These defaults match what's actually in the `retention_offers` rows (`coupon_id` is `retention_yearly` / `retention_legacy`), so the system *is* operating correctly — just on hard-coded defaults rather than Secret Manager values.

### Cancel handler does not invoke retention

`SubscriptionController.Cancel` (`subscription_context.go:75-151`) goes straight to `PaymentSvc.CancelSubscription(team.PaymentCustomerID, subscription.ProviderID)` (L138) which returns a Stripe billing-portal URL. **No retention check, no offer write, no skip-logged event.** The retention flow is entirely FE-orchestrated; if the FE skips `GET /retention-offer` and goes straight to `POST /cancel`, the user is gone with zero backend signal.

### Eligibility gates (no silent flag found)

`validateRetentionEligibility` (subscription_context.go:261-505) gates on:
1. Subscription must exist + be active (`no_active_subscription`)
2. Must have a `cancellation_reasons` row (`invalid_reason`)
3. If yearly AND `!IsEligibleForRetention(reason)` → `invalid_reason`. **BUT** `IsEligibleForRetention` (cancellation_reason.go:33-37) returns true for any non-empty reason — *all four* enum values (`not_using`, `too_expensive`, `missing_features`, `other`) pass.
4. Subscription age ≥ `RetentionMinSubscriptionDays` (30d default) → else `subscription_too_new`.
5. No prior retention_offers row within `RetentionCooldownMonths` (12mo default) → else `cooldown_active`.
6. Legacy detection via feature flag `cfgBase.legacy2` (subscription_context.go:294-312) — feature-flag failure is treated as "non-legacy" (fail-soft), so this can't be silently blocking legacy users.

There is **no feature flag, A/B gate, or kill-switch hidden in the eligibility code** that's quietly returning `eligible:false`. The flow either gates on subscription age, cooldown, or missing-reason — all of which are deterministic and visible.

---

## Root-cause hypothesis (high confidence)

**Two causes, both non-backend:**

1. **Most cancels bypass our FE flow entirely.** The 120-vs-22 gap (~98 cancels in 30d without a cancellation_reasons row) is best explained by users cancelling through Stripe Billing Portal directly — from invoice emails, billing.stripe.com links, or after `POST /cancel` redirects them to the portal and they confirm there. Stripe webhooks (`customer.subscription.updated`) then flip `subscriptions.status` to `canceled`. The FE retention modal never has a chance to run. **Fix is product/FE — not backend** (intercept cancel intent earlier, before the Stripe-portal redirect).

2. **Of users who do submit a reason, the FE either isn't surfacing the offer or users decline at ~95%.** Backend has no telemetry to disambiguate.

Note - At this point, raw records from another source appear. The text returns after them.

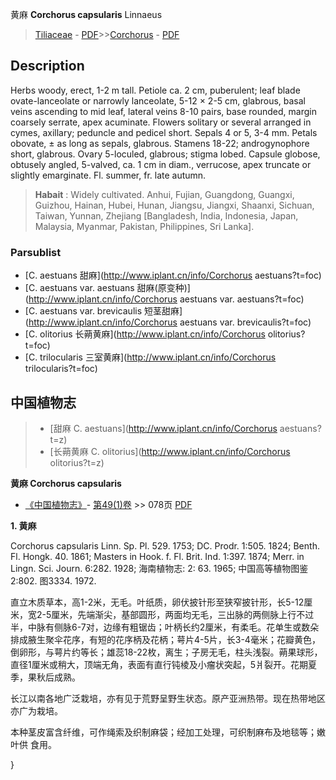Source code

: 黄麻 **Corchorus capsularis** Linnaeus

> [Tiliaceae](http://www.iplant.cn/info/Tiliaceae?t=foc) - [PDF](http://www.iplant.cn/foc/pdf/Tiliaceae.pdf)>>[Corchorus](http://www.iplant.cn/info/Corchorus?t=foc) - [PDF](http://www.iplant.cn/foc/pdf/Corchorus.pdf)

## Description

Herbs woody, erect, 1-2 m tall. Petiole ca. 2 cm, puberulent; leaf blade ovate-lanceolate or narrowly lanceolate, 5-12 × 2-5 cm, glabrous, basal veins ascending to mid leaf, lateral veins 8-10 pairs, base rounded, margin coarsely serrate, apex acuminate. Flowers solitary or several arranged in cymes, axillary; peduncle and pedicel short. Sepals 4 or 5, 3-4 mm. Petals obovate, ± as long as sepals, glabrous. Stamens 18-22; androgynophore short, glabrous. Ovary 5-loculed, glabrous; stigma lobed. Capsule globose, obtusely angled, 5-valved, ca. 1 cm in diam., verrucose, apex truncate or slightly emarginate. Fl. summer, fr. late autumn.


> **Habait** : 
> Widely cultivated. Anhui, Fujian, Guangdong, Guangxi, Guizhou, Hainan, Hubei, Hunan, Jiangsu, Jiangxi, Shaanxi, Sichuan, Taiwan, Yunnan, Zhejiang [Bangladesh, India, Indonesia, Japan, Malaysia, Myanmar, Pakistan, Philippines, Sri Lanka].

### Parsublist

* [C.  aestuans  甜麻](http://www.iplant.cn/info/Corchorus aestuans?t=foc)
* [C.  aestuans var. aestuans  甜麻(原变种)](http://www.iplant.cn/info/Corchorus aestuans var. aestuans?t=foc)
* [C.  aestuans var. brevicaulis  短茎甜麻](http://www.iplant.cn/info/Corchorus aestuans var. brevicaulis?t=foc)
* [C.  olitorius  长蒴黄麻](http://www.iplant.cn/info/Corchorus olitorius?t=foc)
* [C.  trilocularis  三室黄麻](http://www.iplant.cn/info/Corchorus trilocularis?t=foc)

## 中国植物志

> * [甜麻  C.  aestuans](http://www.iplant.cn/info/Corchorus aestuans?t=z)
> * [长蒴黄麻  C.  olitorius](http://www.iplant.cn/info/Corchorus olitorius?t=z)


**黄麻 Corchorus capsularis**

* [《中国植物志》](http://www.iplant.cn/frps)- [第49(1)卷](http://www.iplant.cn/frps/vol/49(1)) >> 078页 [PDF](http://www.iplant.cn/frps/pdf/49(1)/078.PDF)


**1. 黄麻**

Corchorus capsularis Linn. Sp. Pl. 529. 1753; DC. Prodr. 1:505. 1824; Benth. Fl. Hongk. 40. 1861; Masters in Hook. f. Fl. Brit. Ind. 1:397. 1874; Merr. in Lingn. Sci. Journ. 6:282. 1928; 海南植物志: 2: 63. 1965; 中国高等植物图鉴2:802. 图3334. 1972.

直立木质草本，高1-2米，无毛。叶纸质，卵伏披针形至狭窄披针形，长5-12厘米，宽2-5厘米，先端渐尖，基部圆形，两面均无毛，三出脉的两侧脉上行不过半，中脉有侧脉6-7对，边缘有粗锯齿；叶柄长约2厘米，有柔毛。花单生或数朵排成腋生聚伞花序，有短的花序柄及花柄；萼片4-5片，长3-4毫米；花瓣黄色，倒卵形，与萼片约等长；雄蕊18-22枚，离生；子房无毛，柱头浅裂。蒴果球形，直径1厘米或稍大，顶端无角，表面有直行钝棱及小瘤状突起，5爿裂开。花期夏季，果秋后成熟。

长江以南各地广泛栽培，亦有见于荒野呈野生状态。原产亚洲热带。现在热带地区亦广为栽培。

本种茎皮富含纤维，可作绳索及织制麻袋；经加工处理，可织制麻布及地毯等；嫩叶供 食用。

}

Looking at the log evidence from team `ce2cc1ac` on 2026-05-12, the FE *does* call `GET /retention-offer` and *does* call `POST /retention/accept` when the user accepts — but we have only ONE such observed sequence in 12+ days of logs. Most "post-reason" sessions appear to never reach the GET. **Confirmation needed from FE** — see [defer_to](#defer-to) below.

## Schema gap: issued vs accepted

The most important schema fact for this ticket:

> **`retention_offers` only records ACCEPTS.** There is no row for "offer was displayed and the user declined", no row for "offer was eligible but the FE never rendered it", and no row when `GET /retention-offer` returns `eligible:true`.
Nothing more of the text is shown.